Peter Brötzmann chronology
| I Am Here Where Are You (2013) | Mental Shake (2014) | Whatthefuckdoyouwant (2014) |

= Mental Shake =

Mental Shake is a live album by saxophonist Peter Brötzmann (whose last name is spelled "Broetzmann" on the cover), vibraphonist Jason Adasiewicz, double bassist John Edwards, and drummer Steve Noble. Consisting of a single 39-minute track, it was recorded on August 12, 2013, at Cafe Oto in London, and was released in 2014 by the Otoroku label.

==Reception==

In a 5-star review for All About Jazz, John Sharpe wrote: "Brötzmann launches the single set long piece with his customary banshee wail, cutting through an unusually dense wall of sound in which the vibes evoke the demented tolling of church bells to signal mayhem afoot. However the intensity subsides at regular intervals to allow the intricate interplay between Edwards and Noble to shine through."

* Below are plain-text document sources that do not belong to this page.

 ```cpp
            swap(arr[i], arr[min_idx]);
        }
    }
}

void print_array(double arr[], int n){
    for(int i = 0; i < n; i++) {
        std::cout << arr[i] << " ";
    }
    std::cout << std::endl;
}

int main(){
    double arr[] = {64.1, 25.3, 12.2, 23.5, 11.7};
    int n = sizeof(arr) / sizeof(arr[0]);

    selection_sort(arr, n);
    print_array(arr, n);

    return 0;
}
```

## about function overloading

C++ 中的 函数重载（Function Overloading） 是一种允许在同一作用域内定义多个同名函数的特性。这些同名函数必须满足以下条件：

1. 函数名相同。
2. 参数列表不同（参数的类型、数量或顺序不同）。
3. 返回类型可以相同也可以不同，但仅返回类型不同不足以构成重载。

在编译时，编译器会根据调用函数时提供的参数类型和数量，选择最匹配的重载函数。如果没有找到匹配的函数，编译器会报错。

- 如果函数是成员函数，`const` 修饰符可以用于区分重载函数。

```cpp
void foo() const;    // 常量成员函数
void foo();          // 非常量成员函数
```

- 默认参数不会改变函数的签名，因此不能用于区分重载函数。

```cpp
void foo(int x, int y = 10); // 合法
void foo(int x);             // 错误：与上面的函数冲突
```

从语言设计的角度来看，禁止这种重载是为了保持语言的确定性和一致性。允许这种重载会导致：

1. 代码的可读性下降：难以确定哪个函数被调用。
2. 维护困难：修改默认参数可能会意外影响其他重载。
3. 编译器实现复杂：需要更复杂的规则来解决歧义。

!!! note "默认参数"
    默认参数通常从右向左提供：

The Free Jazz Collectives Matthew Grigg noted that "much of the feel of this record is of the trio playing behind Broetzmann, lending an almost classically 'leader and side-men' sensation to the date." FJC reviewer Martin Schray stated that the album is "absolutely entertaining and can give you pure joy," and commented: "there are parts to which you could even dance... Brötzmann, the old snake charmer on acid, sometimes sounds as if he was 30 again."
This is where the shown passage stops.